Texas N. O. R. Co. v. Greer

117 S.W.2d 148, 1938 Tex. App. LEXIS 1144, 1938 WL 64019
CourtCourt of Appeals of Texas
DecidedApril 20, 1938
DocketNo. 8713.
StatusPublished
Cited by7 cases

This text of 117 S.W.2d 148 (Texas N. O. R. Co. v. Greer) is published on Counsel Stack Legal Research, covering Court of Appeals of Texas primary law. Counsel Stack provides free access to over 12 million legal documents including statutes, case law, regulations, and constitutions.

Bluebook
Texas N. O. R. Co. v. Greer, 117 S.W.2d 148, 1938 Tex. App. LEXIS 1144, 1938 WL 64019 (Tex. Ct. App. 1938).

Opinion

McClendon, justice.

Plaintiffs in error, to whom we will refer as appellants, are a number of rail and other carriers who intervened in a suit by Greer to set aside an order of the Railroad Commission. The appeal of Greer is this day decided in Greer v. Railroad Commission et al., Tex.Civ.App., 117 S.W. 142, to the opinion in which we refer. Appellants, by their intervention, sought to set aside or annul Greer’s special commodity permit issued February 16, 1932, on the ground that it was issued without notice or hearing. Grfeer’s suit was filed October 21, 1933. Appellants’ intervention was filed October 8, 1936. Greer urged by exception a plea of the statute of limitations of four years against the petition in intervention. The court reserved its ruling upon the plea until the trial upon the merits was concluded; at which time the plea was sustained and the intervention dismissed.

Appellants' brief is largely devoted to questions involved in the issue whether notice and hearing are essential prerequisites to the granting of special commodity permits under Vernon’s Ann.Civ.St. Art. 911b, § 6(d). While these questions are very important and their presentation is very able and thorough, we deem it unnecessary to decide them, since the controlling question in this appeal is whether the court properly sustained the plea of limitation. For the purposes of this appeal we assume that notice and hearing were essential to the validity of Greer’s permit.

Appellants’ intervention was either a direct attack upon the order granting the permit under the right of appeal given by Art. 911b, § 20; or it was a collateral attack upon that order. We are strongly inclined to the view that it was the former. However, we will consider the question of limitations from both viewpoints.

Unless the statute of limitations was tolled, or was inapplicable under one or *150 more of the ground's urged by; appellants, and considered below, the intervention was barred by the four years’ statute of limitations (R.S. Art. 5529), whether the intervention be held a direct or collateral attack, for the following reasons:

1. If a direct attack, appellants’ cause of action, predicated upon the statutory right of appeal from the Commission’s order granting the permit (Art. 911b, § 20), arose when the order was passed, February 16, 1932, and the four-year bar was completed February 16, 1936. The intervention was not filed until over seven months later.

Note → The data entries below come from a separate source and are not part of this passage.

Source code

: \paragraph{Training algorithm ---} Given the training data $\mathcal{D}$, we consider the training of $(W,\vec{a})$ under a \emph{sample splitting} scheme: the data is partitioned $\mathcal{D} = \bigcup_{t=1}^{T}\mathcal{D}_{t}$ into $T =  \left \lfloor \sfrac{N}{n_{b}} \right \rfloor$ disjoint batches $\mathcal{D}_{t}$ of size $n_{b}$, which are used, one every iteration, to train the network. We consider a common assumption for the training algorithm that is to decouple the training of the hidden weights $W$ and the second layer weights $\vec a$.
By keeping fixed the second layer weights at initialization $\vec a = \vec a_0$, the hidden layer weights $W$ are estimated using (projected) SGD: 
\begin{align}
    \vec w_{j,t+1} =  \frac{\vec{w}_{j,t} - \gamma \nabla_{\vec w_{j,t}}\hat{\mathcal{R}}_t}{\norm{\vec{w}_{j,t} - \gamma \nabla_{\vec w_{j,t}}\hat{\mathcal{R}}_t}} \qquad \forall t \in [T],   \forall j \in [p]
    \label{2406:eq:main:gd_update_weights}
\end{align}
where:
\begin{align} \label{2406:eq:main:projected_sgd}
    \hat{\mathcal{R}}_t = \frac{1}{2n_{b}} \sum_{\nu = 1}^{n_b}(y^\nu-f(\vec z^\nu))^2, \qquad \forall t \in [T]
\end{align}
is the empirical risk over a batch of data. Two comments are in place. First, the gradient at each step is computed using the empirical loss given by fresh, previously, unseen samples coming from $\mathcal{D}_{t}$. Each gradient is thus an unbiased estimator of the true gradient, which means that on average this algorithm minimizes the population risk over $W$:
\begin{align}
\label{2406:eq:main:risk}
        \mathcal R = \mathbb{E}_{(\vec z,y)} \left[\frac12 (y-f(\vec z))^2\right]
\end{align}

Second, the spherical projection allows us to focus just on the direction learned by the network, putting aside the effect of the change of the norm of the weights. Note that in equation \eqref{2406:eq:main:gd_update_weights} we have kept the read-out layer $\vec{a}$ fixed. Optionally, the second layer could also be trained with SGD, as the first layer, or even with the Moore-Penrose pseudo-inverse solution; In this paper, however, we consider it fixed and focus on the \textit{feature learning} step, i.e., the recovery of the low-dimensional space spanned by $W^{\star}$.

2. If the attack was collateral, appellants’ cause of action arose when Greer began an adverse user under the permit. The record shows in this regard that such adverse user began and has existed continuously since the date of the permit, February 16, 1932.

The grounds upon which appellants urge that the statute was tolled or was not applicable follow:

1. The permit “being void for failure to observe the statutory steps (notice and hearing), it was not controlled by limitation, but could be attacked at any time.”

2. “The permit, bearing on its face the limitations that it remain in effect from and after its date, subject to the provisions of the statute; the further orders of .the Commission and the rules and regulations of the Railroad Commission of Texas heretofore prescribed, or which may be hereafter prescribed, is continuing in its nature, and not susceptible to the plea of limitation.

3. “Limitation did not and could not run in favor of defendant against inter-veners, defendant not having invoked it.”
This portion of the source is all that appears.